A metric that indicates how valuable a customer will be to a business over the next 12 months, based on their historical relationship with the brand and compared to the behavior of other buyers.

Understanding and predicting your customers

For any business it is important to identify who the customers are that generate the most revenue, understand why they continue to buy and what their behavior is when it comes to transacting with the brand.

In this way, we can communicate with them to offer them loyalty benefits, continue working on their retention and create strategies to acquire customers with similar characteristics.

This metric provides insight into business health and customer behavior, as it indicates how valuable a customer is to a business, based on their historical relationship with the brand. We can think of it as how much money a customer will bring in throughout their future relationship with a brand.

To calculate this data, you need the transaction history of your customers, including the unique customer ID, date and amount of each transaction.

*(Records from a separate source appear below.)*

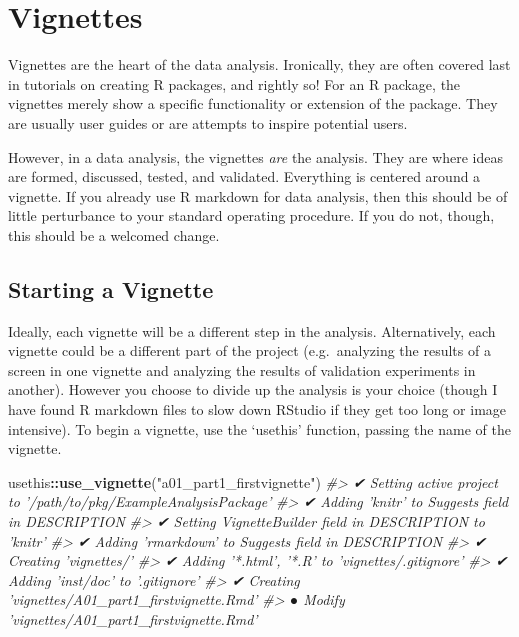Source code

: \documentclass[]{book}
\newenvironment{Shaded}{\begin{snugshade}}{\end{snugshade}}
\newcommand{\CommentTok}[1]{\textcolor[rgb]{0.56,0.35,0.01}{\textit{#1}}}
\newcommand{\KeywordTok}[1]{\textcolor[rgb]{0.13,0.29,0.53}{\textbf{#1}}}
\newcommand{\NormalTok}[1]{#1}
\newcommand{\OperatorTok}[1]{\textcolor[rgb]{0.81,0.36,0.00}{\textbf{#1}}}
\newcommand{\StringTok}[1]{\textcolor[rgb]{0.31,0.60,0.02}{#1}}
\begin{document}
\hypertarget{vignettes}{%
\section{Vignettes}\label{vignettes}}

Vignettes are the heart of the data analysis. Ironically, they are often covered last in tutorials on creating R packages, and rightly so! For an R package, the vignettes merely show a specific functionality or extension of the package. They are usually user guides or are attempts to inspire potential users.

However, in a data analysis, the vignettes \emph{are} the analysis. They are where ideas are formed, discussed, tested, and validated. Everything is centered around a vignette. If you already use R markdown for data analysis, then this should be of little perturbance to your standard operating procedure. If you do not, though, this should be a welcomed change.

\hypertarget{starting-a-vignette}{%
\subsection{Starting a Vignette}\label{starting-a-vignette}}

Ideally, each vignette will be a different step in the analysis. Alternatively, each vignette could be a different part of the project (e.g.~analyzing the results of a screen in one vignette and analyzing the results of validation experiments in another). However you choose to divide up the analysis is your choice (though I have found R markdown files to slow down RStudio if they get too long or image intensive). To begin a vignette, use the `usethis' function, passing the name of the vignette.

\begin{Shaded}
\begin{Highlighting}[]
\NormalTok{usethis}\OperatorTok{::}\KeywordTok{use_vignette}\NormalTok{(}\StringTok{"a01_part1_firstvignette"}\NormalTok{)}
\CommentTok{#> ✔ Setting active project to '/path/to/pkg/ExampleAnalysisPackage'}
\CommentTok{#> ✔ Adding 'knitr' to Suggests field in DESCRIPTION}
\CommentTok{#> ✔ Setting VignetteBuilder field in DESCRIPTION to 'knitr'}
\CommentTok{#> ✔ Adding 'rmarkdown' to Suggests field in DESCRIPTION}
\CommentTok{#> ✔ Creating 'vignettes/'}
\CommentTok{#> ✔ Adding '*.html', '*.R' to 'vignettes/.gitignore'}
\CommentTok{#> ✔ Adding 'inst/doc' to '.gitignore'}
\CommentTok{#> ✔ Creating 'vignettes/A01_part1_firstvignette.Rmd'}
\CommentTok{#> ● Modify 'vignettes/A01_part1_firstvignette.Rmd'}
\end{Highlighting}
\end{Shaded}
\end{document}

Using this data, it will be possible to predict, with an acceptable level of accuracy (especially for frequent buyers), the following information:

  • Probability that the customer will make a new transaction within the defined period.
  • Number of new transactions within this period
  • Present value of these transactions.

The long-term value of a company is strongly related to the CLV of its customer base (current and future).

At Data4Sales we predict future customer value with more than 90% accuracy.

By predicting the individual CLV of their customers, companies can:

  • Segment your customers based on how much value they will generate in the future.
  • Forecast this value for a given period, including new customers to be acquired in the future.
  • Define the ideal customer profile and prioritize the acquisition of new customers with this profile.
  • Set maximum values for customer acquisition and retention costs according to their profile/segment.
  • Prioritize products that generate higher CLV.
  • Identify and prioritize the solution of customer experience issues that most affect CLV.

A CLV-based segmentation model helps a company know which customers make sense to focus efforts and resources on based on what they are (or can be) worth to its business.

With this segmentation model, marketers will be able to communicate with customers effectively, based on expected future results. The applicability of CLV goes beyond marketing and customer services.

Story mode

Paula is a fan of Arcor chocolates.

She stocks her candy fridge weekly so that she always has one on hand.

He places orders through Arcor's website every Sunday and receives them at home the next day.

Paula, given her number of orders, the amount she spends and the relationship she has had with the brand for the past year, has a high CLV.